A Justiça determinou que a Mato Grosso Previdência (MTPrev) devolva aos delegados da Polícia Judiciária Civil valores descontados indevidamente sobre o adicional noturno entre 14 de julho de 2018 e 1º de setembro de 2019. A decisão foi proferida na segunda-feira (11) pelo juiz Paulo Márcio Soares de Carvalho, da 4ª Vara da Fazenda Pública de Cuiabá, em ação movida pelo Sindicato dos Delegados de Polícia de Mato Grosso (Sindepo).
O sindicato cobrava a restituição da alíquota previdenciária de 11% aplicada sobre o adicional noturno. A entidade alegou que a cobrança já havia sido declarada ilegal em outro processo, mas apenas em relação ao período anterior à criação da MTPrev, antes de 2014.

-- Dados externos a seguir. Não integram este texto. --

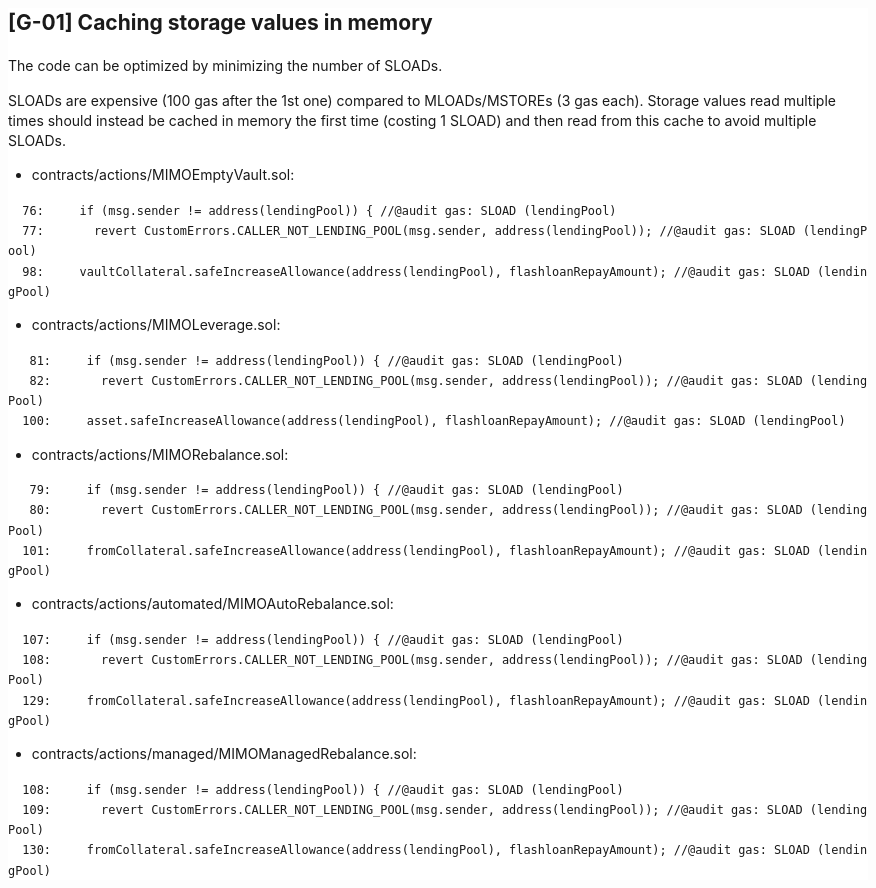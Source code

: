 ## [G-01] Caching storage values in memory

The code can be optimized by minimizing the number of SLOADs.

SLOADs are expensive (100 gas after the 1st one) compared to MLOADs/MSTOREs (3 gas each). Storage values read multiple times should instead be cached in memory the first time (costing 1 SLOAD) and then read from this cache to avoid multiple SLOADs.

*   contracts/actions/MIMOEmptyVault.sol:

```solidity
  76:     if (msg.sender != address(lendingPool)) { //@audit gas: SLOAD (lendingPool)
  77:       revert CustomErrors.CALLER_NOT_LENDING_POOL(msg.sender, address(lendingPool)); //@audit gas: SLOAD (lendingPool)
  98:     vaultCollateral.safeIncreaseAllowance(address(lendingPool), flashloanRepayAmount); //@audit gas: SLOAD (lendingPool)
```

*   contracts/actions/MIMOLeverage.sol:

```solidity
   81:     if (msg.sender != address(lendingPool)) { //@audit gas: SLOAD (lendingPool)
   82:       revert CustomErrors.CALLER_NOT_LENDING_POOL(msg.sender, address(lendingPool)); //@audit gas: SLOAD (lendingPool)
  100:     asset.safeIncreaseAllowance(address(lendingPool), flashloanRepayAmount); //@audit gas: SLOAD (lendingPool)
```

*   contracts/actions/MIMORebalance.sol:

```solidity
   79:     if (msg.sender != address(lendingPool)) { //@audit gas: SLOAD (lendingPool)
   80:       revert CustomErrors.CALLER_NOT_LENDING_POOL(msg.sender, address(lendingPool)); //@audit gas: SLOAD (lendingPool)
  101:     fromCollateral.safeIncreaseAllowance(address(lendingPool), flashloanRepayAmount); //@audit gas: SLOAD (lendingPool)
```

*   contracts/actions/automated/MIMOAutoRebalance.sol:

```solidity
  107:     if (msg.sender != address(lendingPool)) { //@audit gas: SLOAD (lendingPool)
  108:       revert CustomErrors.CALLER_NOT_LENDING_POOL(msg.sender, address(lendingPool)); //@audit gas: SLOAD (lendingPool)
  129:     fromCollateral.safeIncreaseAllowance(address(lendingPool), flashloanRepayAmount); //@audit gas: SLOAD (lendingPool)
```

*   contracts/actions/managed/MIMOManagedRebalance.sol:

```solidity
  108:     if (msg.sender != address(lendingPool)) { //@audit gas: SLOAD (lendingPool)
  109:       revert CustomErrors.CALLER_NOT_LENDING_POOL(msg.sender, address(lendingPool)); //@audit gas: SLOAD (lendingPool)
  130:     fromCollateral.safeIncreaseAllowance(address(lendingPool), flashloanRepayAmount); //@audit gas: SLOAD (lendingPool)
```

Na nova ação, o Sindepo buscou receber as parcelas descontadas entre 31 de dezembro de 2014, data de criação da autarquia previdenciária, e 1º de setembro de 2019, quando os descontos foram efetivamente suspensos.
Ao analisar o caso, o magistrado reconheceu que parte do pedido estava prescrita. Segundo ele, por se tratar de demanda contra a Fazenda Pública, neste caso uma autarquia estadual, deve ser aplicado o prazo prescricional de cinco anos previsto na legislação.
Como a ação foi ajuizada em julho de 2023, o juiz entendeu que a devolução só poderia alcançar os valores descontados a partir de julho de 2018. Com isso, os delegados terão direito à restituição apenas do período entre 14 de julho de 2018 e 1º de setembro de 2019.
No mérito, Paulo Márcio afirmou que a cobrança foi indevida. Ele citou entendimento do Supremo Tribunal Federal segundo o qual não incide contribuição previdenciária sobre verbas que não são incorporadas aos proventos de aposentadoria, como terço de férias, serviços extraordinários, adicional noturno e adicional de insalubridade.
Os valores exatos a serem devolvidos serão definidos na fase de liquidação de sentença. A correção monetária e os juros deverão seguir a taxa Selic. O Governo do Estado ainda pode recorrer da decisão.